(Source information Opens)

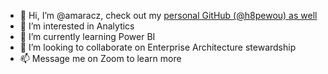 - 👋 Hi, I’m @amaracz, check out my [personal GitHub (@h8pewou) as well](https://github.com/h8pewou/)
- 👀 I’m interested in Analytics
- 🌱 I’m currently learning Power BI
- 💞️ I’m looking to collaborate on Enterprise Architecture stewardship
- 📫 Message me on Zoom to learn more

<!---
amaracz/amaracz is a ✨ special ✨ repository because its `README.md` (this file) appears on your GitHub profile.
You can click the Preview link to take a look at your changes.
--->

(Source information Closes)

Leaving out the pictures, reproduce the whole listing above exactly.

 - 👋 Hi, I’m @amaracz, check out my [personal GitHub (@h8pewou) as well](https://github.com/h8pewou/)
- 👀 I’m interested in Analytics
- 🌱 I’m currently learning Power BI
- 💞️ I’m looking to collaborate on Enterprise Architecture stewardship
- 📫 Message me on Zoom to learn more

<!---
amaracz/amaracz is a ✨ special ✨ repository because its `README.md` (this file) appears on your GitHub profile.
You can click the Preview link to take a look at your changes.
--->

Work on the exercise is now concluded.